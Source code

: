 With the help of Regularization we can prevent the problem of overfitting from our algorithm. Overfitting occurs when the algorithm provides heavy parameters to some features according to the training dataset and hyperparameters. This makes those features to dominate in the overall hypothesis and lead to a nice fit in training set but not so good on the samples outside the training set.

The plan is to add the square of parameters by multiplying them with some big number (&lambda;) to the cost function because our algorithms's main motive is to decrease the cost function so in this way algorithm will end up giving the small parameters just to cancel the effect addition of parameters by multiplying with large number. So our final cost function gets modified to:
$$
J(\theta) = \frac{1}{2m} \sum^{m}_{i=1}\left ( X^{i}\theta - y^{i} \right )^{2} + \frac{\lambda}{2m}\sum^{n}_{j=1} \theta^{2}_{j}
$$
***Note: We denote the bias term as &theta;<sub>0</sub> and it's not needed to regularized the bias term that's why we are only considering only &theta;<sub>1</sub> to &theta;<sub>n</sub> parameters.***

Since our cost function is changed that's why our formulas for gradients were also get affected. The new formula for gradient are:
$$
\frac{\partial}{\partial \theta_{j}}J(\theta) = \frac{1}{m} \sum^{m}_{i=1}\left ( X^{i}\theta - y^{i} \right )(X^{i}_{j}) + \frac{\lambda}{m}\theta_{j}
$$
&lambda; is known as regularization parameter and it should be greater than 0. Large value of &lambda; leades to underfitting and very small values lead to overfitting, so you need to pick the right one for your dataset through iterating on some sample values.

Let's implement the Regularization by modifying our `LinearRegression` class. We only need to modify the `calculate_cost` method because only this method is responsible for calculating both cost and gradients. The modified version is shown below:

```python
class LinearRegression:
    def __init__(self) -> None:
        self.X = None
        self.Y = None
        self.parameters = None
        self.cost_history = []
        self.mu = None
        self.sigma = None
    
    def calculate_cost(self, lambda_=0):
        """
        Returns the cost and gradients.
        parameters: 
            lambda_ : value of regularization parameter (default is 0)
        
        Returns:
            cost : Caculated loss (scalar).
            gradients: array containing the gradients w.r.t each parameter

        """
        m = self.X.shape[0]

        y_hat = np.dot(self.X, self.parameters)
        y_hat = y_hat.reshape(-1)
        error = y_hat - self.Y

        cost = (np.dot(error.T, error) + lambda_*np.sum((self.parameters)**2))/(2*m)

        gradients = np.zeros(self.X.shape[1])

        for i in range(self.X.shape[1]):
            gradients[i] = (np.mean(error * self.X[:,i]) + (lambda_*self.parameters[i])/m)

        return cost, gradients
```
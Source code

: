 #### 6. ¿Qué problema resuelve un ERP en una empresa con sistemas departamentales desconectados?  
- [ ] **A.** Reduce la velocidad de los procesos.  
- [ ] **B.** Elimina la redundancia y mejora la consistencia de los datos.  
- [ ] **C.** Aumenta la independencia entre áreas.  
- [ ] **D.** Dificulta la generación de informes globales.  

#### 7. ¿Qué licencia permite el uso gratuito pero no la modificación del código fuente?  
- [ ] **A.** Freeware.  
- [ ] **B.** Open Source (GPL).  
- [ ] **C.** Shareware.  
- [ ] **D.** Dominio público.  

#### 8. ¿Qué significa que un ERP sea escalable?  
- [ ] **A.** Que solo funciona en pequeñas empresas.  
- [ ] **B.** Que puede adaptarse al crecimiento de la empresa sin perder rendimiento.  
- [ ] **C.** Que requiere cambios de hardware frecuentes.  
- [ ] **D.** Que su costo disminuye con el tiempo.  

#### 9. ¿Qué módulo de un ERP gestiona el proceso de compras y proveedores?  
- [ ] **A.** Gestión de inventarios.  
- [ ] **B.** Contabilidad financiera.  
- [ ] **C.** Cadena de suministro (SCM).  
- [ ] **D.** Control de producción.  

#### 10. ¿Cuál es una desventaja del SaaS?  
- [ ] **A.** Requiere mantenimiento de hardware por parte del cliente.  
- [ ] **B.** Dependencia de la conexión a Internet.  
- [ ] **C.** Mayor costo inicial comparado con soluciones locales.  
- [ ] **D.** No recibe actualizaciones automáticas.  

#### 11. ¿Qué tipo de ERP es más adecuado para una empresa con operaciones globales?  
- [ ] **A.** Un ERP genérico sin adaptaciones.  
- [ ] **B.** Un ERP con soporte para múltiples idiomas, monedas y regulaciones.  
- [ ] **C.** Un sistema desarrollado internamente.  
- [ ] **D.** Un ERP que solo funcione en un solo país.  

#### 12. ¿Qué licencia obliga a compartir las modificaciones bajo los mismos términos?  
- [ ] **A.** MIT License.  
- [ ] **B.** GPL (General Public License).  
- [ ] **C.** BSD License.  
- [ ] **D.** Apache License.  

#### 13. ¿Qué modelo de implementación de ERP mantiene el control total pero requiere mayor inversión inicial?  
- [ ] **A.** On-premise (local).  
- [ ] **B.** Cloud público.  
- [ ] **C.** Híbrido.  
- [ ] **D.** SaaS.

____

### DESCRIPTION OF THE TASK
Lines above with "value" in them are the ones to copy.

### RESPONSE TO THIS EXERCISE
&lambda; is known as regularization parameter and it should be greater than 0. Large value of &lambda; leades to underfitting and very small values lead to overfitting, so you need to pick the right one for your dataset through iterating on some sample values.
            lambda_ : value of regularization parameter (default is 0)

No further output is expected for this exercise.